> **PROBLEM TO SOLVE**
Copy each line in the data that includes the word "يدلي".
#### INPUT
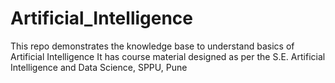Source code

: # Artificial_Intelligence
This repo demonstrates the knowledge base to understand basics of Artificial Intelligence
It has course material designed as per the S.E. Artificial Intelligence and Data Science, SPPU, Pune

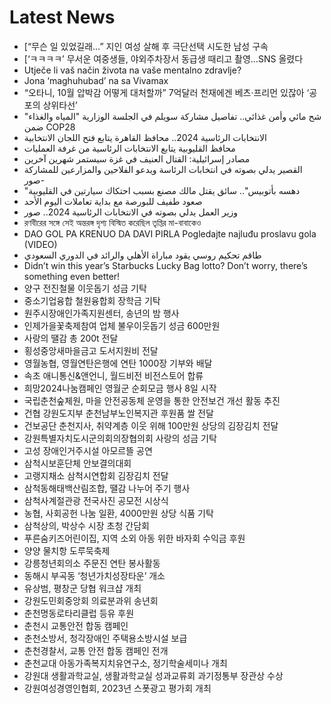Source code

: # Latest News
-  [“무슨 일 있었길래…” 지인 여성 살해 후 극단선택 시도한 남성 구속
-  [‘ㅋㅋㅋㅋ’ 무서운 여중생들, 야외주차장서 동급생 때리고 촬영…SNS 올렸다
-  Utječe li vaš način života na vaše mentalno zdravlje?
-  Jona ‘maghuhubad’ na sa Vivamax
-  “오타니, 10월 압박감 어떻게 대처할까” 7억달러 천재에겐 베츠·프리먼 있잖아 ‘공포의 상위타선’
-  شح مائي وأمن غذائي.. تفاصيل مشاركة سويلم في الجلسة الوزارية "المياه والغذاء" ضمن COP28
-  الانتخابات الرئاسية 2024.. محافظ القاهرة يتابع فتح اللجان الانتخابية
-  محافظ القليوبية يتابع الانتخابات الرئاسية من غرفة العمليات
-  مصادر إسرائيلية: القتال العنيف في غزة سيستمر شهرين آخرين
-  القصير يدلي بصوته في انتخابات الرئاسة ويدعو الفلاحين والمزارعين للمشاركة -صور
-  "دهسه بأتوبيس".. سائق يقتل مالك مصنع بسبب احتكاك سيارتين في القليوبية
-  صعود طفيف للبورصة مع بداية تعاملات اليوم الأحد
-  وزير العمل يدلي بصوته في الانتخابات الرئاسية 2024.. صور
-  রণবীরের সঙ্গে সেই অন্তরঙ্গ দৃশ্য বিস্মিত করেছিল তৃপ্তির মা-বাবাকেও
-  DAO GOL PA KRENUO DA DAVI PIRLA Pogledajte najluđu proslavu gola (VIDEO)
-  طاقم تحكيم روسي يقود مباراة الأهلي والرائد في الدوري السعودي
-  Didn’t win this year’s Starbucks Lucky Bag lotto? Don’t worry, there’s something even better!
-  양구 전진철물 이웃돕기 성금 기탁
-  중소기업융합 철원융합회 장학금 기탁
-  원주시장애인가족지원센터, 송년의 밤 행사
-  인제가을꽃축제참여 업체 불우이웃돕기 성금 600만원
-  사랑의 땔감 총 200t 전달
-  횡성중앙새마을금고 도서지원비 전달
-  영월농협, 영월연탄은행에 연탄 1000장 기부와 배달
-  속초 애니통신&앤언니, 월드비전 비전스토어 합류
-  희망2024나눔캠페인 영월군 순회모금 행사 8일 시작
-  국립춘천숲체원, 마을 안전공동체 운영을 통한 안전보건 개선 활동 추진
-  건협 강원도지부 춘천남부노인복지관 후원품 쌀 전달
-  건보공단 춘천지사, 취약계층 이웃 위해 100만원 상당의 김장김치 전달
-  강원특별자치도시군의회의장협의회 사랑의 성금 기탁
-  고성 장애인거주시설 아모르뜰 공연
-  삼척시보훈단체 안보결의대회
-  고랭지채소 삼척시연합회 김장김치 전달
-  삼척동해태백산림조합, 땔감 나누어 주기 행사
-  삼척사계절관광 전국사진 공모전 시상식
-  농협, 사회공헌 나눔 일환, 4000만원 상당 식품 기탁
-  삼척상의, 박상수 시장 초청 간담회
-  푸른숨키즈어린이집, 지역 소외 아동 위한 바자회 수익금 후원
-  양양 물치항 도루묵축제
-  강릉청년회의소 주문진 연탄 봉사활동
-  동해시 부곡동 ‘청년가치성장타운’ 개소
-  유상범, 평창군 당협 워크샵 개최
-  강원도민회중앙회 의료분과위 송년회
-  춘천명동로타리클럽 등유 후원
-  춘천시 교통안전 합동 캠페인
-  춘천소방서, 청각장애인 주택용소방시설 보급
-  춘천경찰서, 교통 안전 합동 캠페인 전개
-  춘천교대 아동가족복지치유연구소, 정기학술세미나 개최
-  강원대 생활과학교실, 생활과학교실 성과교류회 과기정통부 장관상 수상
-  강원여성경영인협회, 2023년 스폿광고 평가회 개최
########
> **WRITTEN SOLUTION**
-  القصير يدلي بصوته في انتخابات الرئاسة ويدعو الفلاحين والمزارعين للمشاركة -صور
-  وزير العمل يدلي بصوته في الانتخابات الرئاسية 2024.. صور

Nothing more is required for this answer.